Due to the data disappearing intermittently from the agent output this issue has been hard to troubleshoot but our workaround below has worked so far:

#First problem:#
`run_cached "chrony" 30 "echo '<<<chrony>>>'; waitmax 5 chronyc -n tracking | cat || true" | sed 's/\(<<<chrony:cached(.*,\)30)>>>/\1120)>>>/'`
#Workaround 1:#
`echo '<<<chrony>>>'; waitmax 5 chronyc -n tracking | cat || true`
#Second problem:#
`run_cached "omd_status" 60 "echo '<<<omd_status>>>'; omd status --bare || true"`
#Workaround 2:#
`echo '<<<omd_status>>>'; omd status --bare || true`

Still unsure about the root cause of the issue but the culprit is the (run_cached) part.

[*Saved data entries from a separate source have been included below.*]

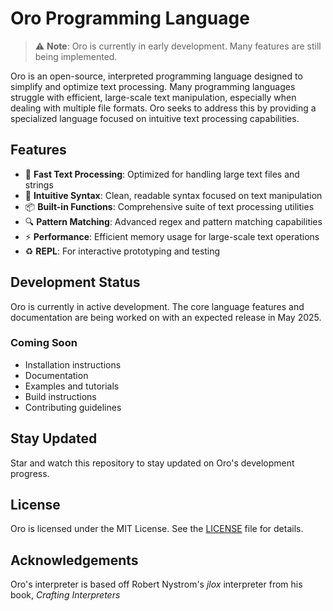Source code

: # Oro Programming Language

> ⚠️ **Note**: Oro is currently in early development. Many features are still being implemented.

Oro is an open-source, interpreted programming language designed to simplify and optimize text processing. Many programming languages struggle with efficient, large-scale text manipulation, especially when dealing with multiple file formats. Oro seeks to address this by providing a specialized language focused on intuitive text processing capabilities.

## Features

- 🚀 **Fast Text Processing**: Optimized for handling large text files and strings
- 🧩 **Intuitive Syntax**: Clean, readable syntax focused on text manipulation
- 📦 **Built-in Functions**: Comprehensive suite of text processing utilities
- 🔍 **Pattern Matching**: Advanced regex and pattern matching capabilities
- ⚡ **Performance**: Efficient memory usage for large-scale text operations
- ♻️ **REPL**: For interactive prototyping and testing

## Development Status

Oro is currently in active development. The core language features and documentation are being worked on with an expected release in May 2025. 

### Coming Soon
- Installation instructions
- Documentation
- Examples and tutorials
- Build instructions
- Contributing guidelines

## Stay Updated

Star and watch this repository to stay updated on Oro's development progress.

## License

Oro is licensed under the MIT License. See the [LICENSE](LICENSE) file for details.

## Acknowledgements

Oro's interpreter is based off Robert Nystrom's *jlox* interpreter from his book, *Crafting Interpreters*
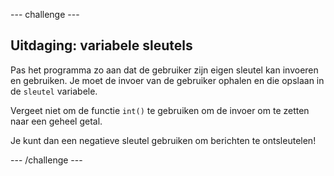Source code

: --- challenge ---

## Uitdaging: variabele sleutels

Pas het programma zo aan dat de gebruiker zijn eigen sleutel kan invoeren en gebruiken. Je moet de invoer van de gebruiker ophalen en die opslaan in de `sleutel` variabele.

Vergeet niet om de functie `int()` te gebruiken om de invoer om te zetten naar een geheel getal.

Je kunt dan een negatieve sleutel gebruiken om berichten te ontsleutelen!

--- /challenge ---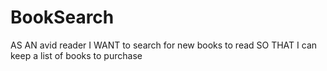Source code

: # BookSearch
AS AN avid reader I WANT to search for new books to read SO THAT I can keep a list of books to purchase

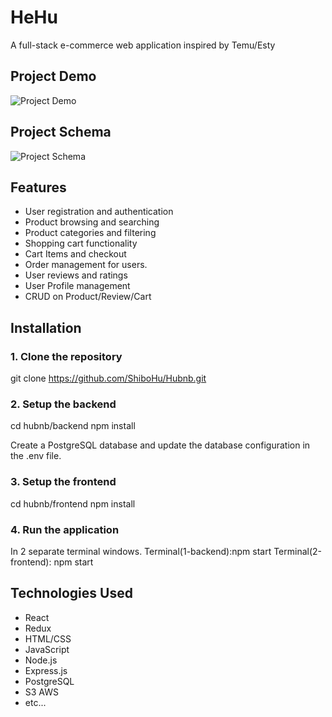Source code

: # HeHu

A full-stack e-commerce web application inspired by Temu/Esty

## Project Demo
![Project Demo](https://i.ibb.co/1fGfWJm/hehu.png)

## Project Schema
![Project Schema](https://i.ibb.co/kmpkWDT/temu-clone-8.png)

## Features

- User registration and authentication
- Product browsing and searching
- Product categories and filtering
- Shopping cart functionality
- Cart Items and checkout
- Order management for users.
- User reviews and ratings
- User Profile management
- CRUD on Product/Review/Cart

## Installation

### 1. Clone the repository

git clone https://github.com/ShiboHu/Hubnb.git

### 2. Setup the backend 

cd hubnb/backend
npm install

Create a PostgreSQL database and update the database configuration in the .env file.

### 3. Setup the frontend 

cd hubnb/frontend 
npm install 

### 4. Run the application 

In 2 separate terminal windows. 
Terminal(1-backend):npm start
Terminal(2-frontend): npm start

## Technologies Used
 - React
 - Redux 
 - HTML/CSS
 - JavaScript
 - Node.js
 - Express.js
 - PostgreSQL
 - S3 AWS
 - etc...

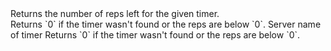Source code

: <function name="RepsLeft" parent="systimer" type="libraryfunc">
	<description>
		Returns the number of reps left for the given timer.<br>
		Returns `0` if the timer wasn't found or the reps are below `0`.
	</description>
	<realm>Server</realm>
	<args>
		<arg name="name" type="string">name of timer</arg>
	</args>
	<rets>
		<ret name="" type="number">Returns `0` if the timer wasn't found or the reps are below `0`.</ret>
	</rets>
</function>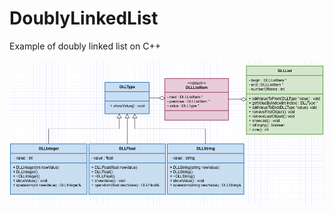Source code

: # DoublyLinkedList
Example of doubly linked list on C++

![](https://github.com/bananaRanger/DoublyLinkedList/blob/master/UML%20classes%20diagram.png?raw=true)
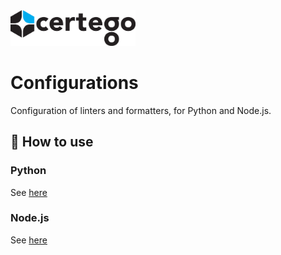 <img src="../Certego.png" alt="Certego" width="200" />

# Configurations

Configuration of linters and formatters, for Python and Node.js.

## 📖 How to use

### Python
See [here](python_linters/README.md)

### Node.js
See [here](node_linters/README.md)

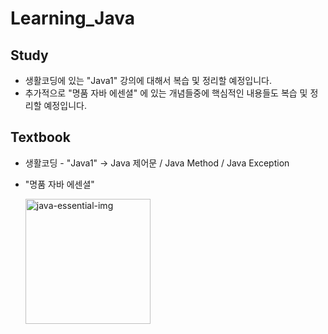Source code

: # Learning_Java

<!-- - Java™ Platform, Standard Edition 8 API Specification
- [Java8](https://docs.oracle.com/javase/8/docs/api/)
 -->

## Study
- 생활코딩에 있는 "Java1" 강의에 대해서 복습 및 정리할 예정입니다.
- 추가적으로 "명품 자바 에센셜" 에 있는 개념들중에 핵심적인 내용들도 복습 및 정리할 예정입니다.


## Textbook
- 생활코딩 - "Java1" -> Java 제어문 / Java Method / Java Exception

- "명품 자바 에센셜"

  <img width="200" alt="java-essential-img" src="https://image.yes24.com/goods/63041975/XL">
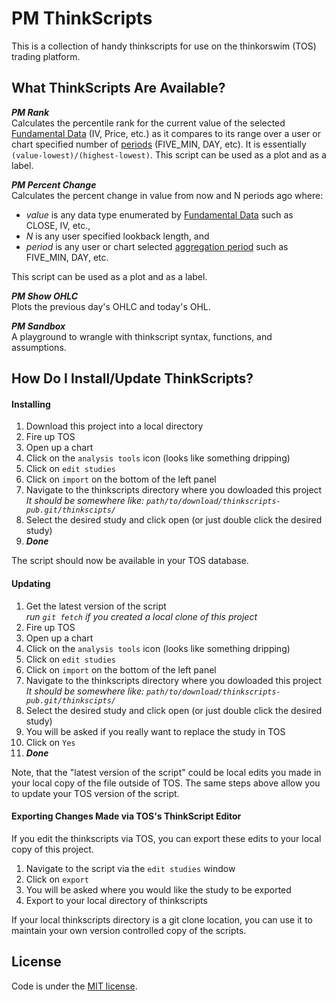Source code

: PM ThinkScripts
===============
This is a collection of handy thinkscripts for use on the thinkorswim (TOS)
trading platform.

What ThinkScripts Are Available?
--------------------------------

__*PM Rank*__  
Calculates the percentile rank for the current value of the selected 
[Fundamental Data][fundamental data] (IV, Price, etc.) as it compares 
to its range over a user or chart specified number of [periods][agg_per]
(FIVE_MIN, DAY, etc). It is essentially `(value-lowest)/(highest-lowest)`.
This script can be used as a plot and as a label.

__*PM Percent Change*__  
Calculates the percent change in value from now and N periods ago where:

  * *value* is any data type enumerated by [Fundamental Data][fundamental data] 
    such as CLOSE, IV, etc., 
  * *N* is any user specified lookback length, and 
  * *period* is any user or chart selected [aggregation period][agg_per] such as 
    FIVE_MIN, DAY, etc.

This script can be used as a plot and as a label.

__*PM Show OHLC*__  
Plots the previous day's OHLC and today's OHL.

__*PM Sandbox*__  
A playground to wrangle with thinkscript syntax, functions, and assumptions.

How Do I Install/Update ThinkScripts?
-------------------------------------

#### Installing
1. Download this project into a local directory
2. Fire up TOS
3. Open up a chart
4. Click on the `analysis tools` icon (looks like something dripping)
5. Click on `edit studies`
6. Click on `import` on the bottom of the left panel
7. Navigate to the thinkscripts directory where you dowloaded this project  
   _It should be somewhere like: `path/to/download/thinkscripts-pub.git/thinkscipts/`_
8. Select the desired study and click open (or just double click the desired study)
9. __*Done*__

The script should now be available in your TOS database.

#### Updating

1. Get the latest version of the script  
   _run `git fetch` if you created a local clone of this project_
2. Fire up TOS
3. Open up a chart
4. Click on the `analysis tools` icon (looks like something dripping)
5. Click on `edit studies`
6. Click on `import` on the bottom of the left panel
7. Navigate to the thinkscripts directory where you dowloaded this project  
   _It should be somewhere like: `path/to/download/thinkscripts-pub.git/thinkscipts/`_
8. Select the desired study and click open (or just double click the desired study)
9. You will be asked if you really want to replace the study in TOS
10. Click on `Yes`
11. __*Done*__

Note, that the "latest version of the script" could be local edits you
made in your local copy of the file outside of TOS. The same steps above
allow you to update your TOS version of the script.

#### Exporting Changes Made via TOS's ThinkScript Editor

If you edit the thinkscripts via TOS, you can export these edits to your local
copy of this project.

1. Navigate to the script via the `edit studies` window
2. Click on `export`
3. You will be asked where you would like the study to be exported
4. Export to your local directory of thinkscripts

If your local thinkscripts directory is a git clone location, you can 
use it to maintain your own version controlled copy of the scripts.

License
-------
Code is under the [MIT license][license].

[license]:https://github.com/dranem05/thinkscripts/path/to/LICENSE
[fundamental data]:http://tlc.thinkorswim.com/center/charting/thinkscript/reference/Constants/FundamentalType/index
[agg_per]:http://tlc.thinkorswim.com/center/charting/thinkscript/reference/Constants/AggregationPeriod/index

Anybody have any help to give about this issue being a general issue worth reporting as a bug or this being something in relation to our local environment?

Hi.

Did you try to clean the cache with “cmk --flush ”. Looks like there are wrong data in cache.

Rg, Christian

1 Like

Thanks for the suggestion @ChristianM. Will try it out in combination with CheckMK 2.2 upgrade after the new year!

Hi,

after upgrading to 2.2.0p17 from 2.2.0p12, my dashboard is full with warnings.
I tried to clean the cache “cmk --flush” without success.

[agent] Success, [piggyback] Success (but no data found for this host), Missing monitoring data for plugins: chronyWARN, execution time 3.0 sec
Vanished services: 1 (chrony: 1)WARN, Host labels: all up to date

Vanished services: 1 (omd_status: 1)WARN, Host labels: all up to date

They are appearing and disappearing.

Seems to be the same problem.

Thanks.

@ChristianM Unfortunately same result after (cmk --flush) as for @peter-held.

Servers and Agent upgraded to (2.2.0p17) this week and still same issue. Had to re-implement workaround code (remove run_cached/_run_cached_internal) again.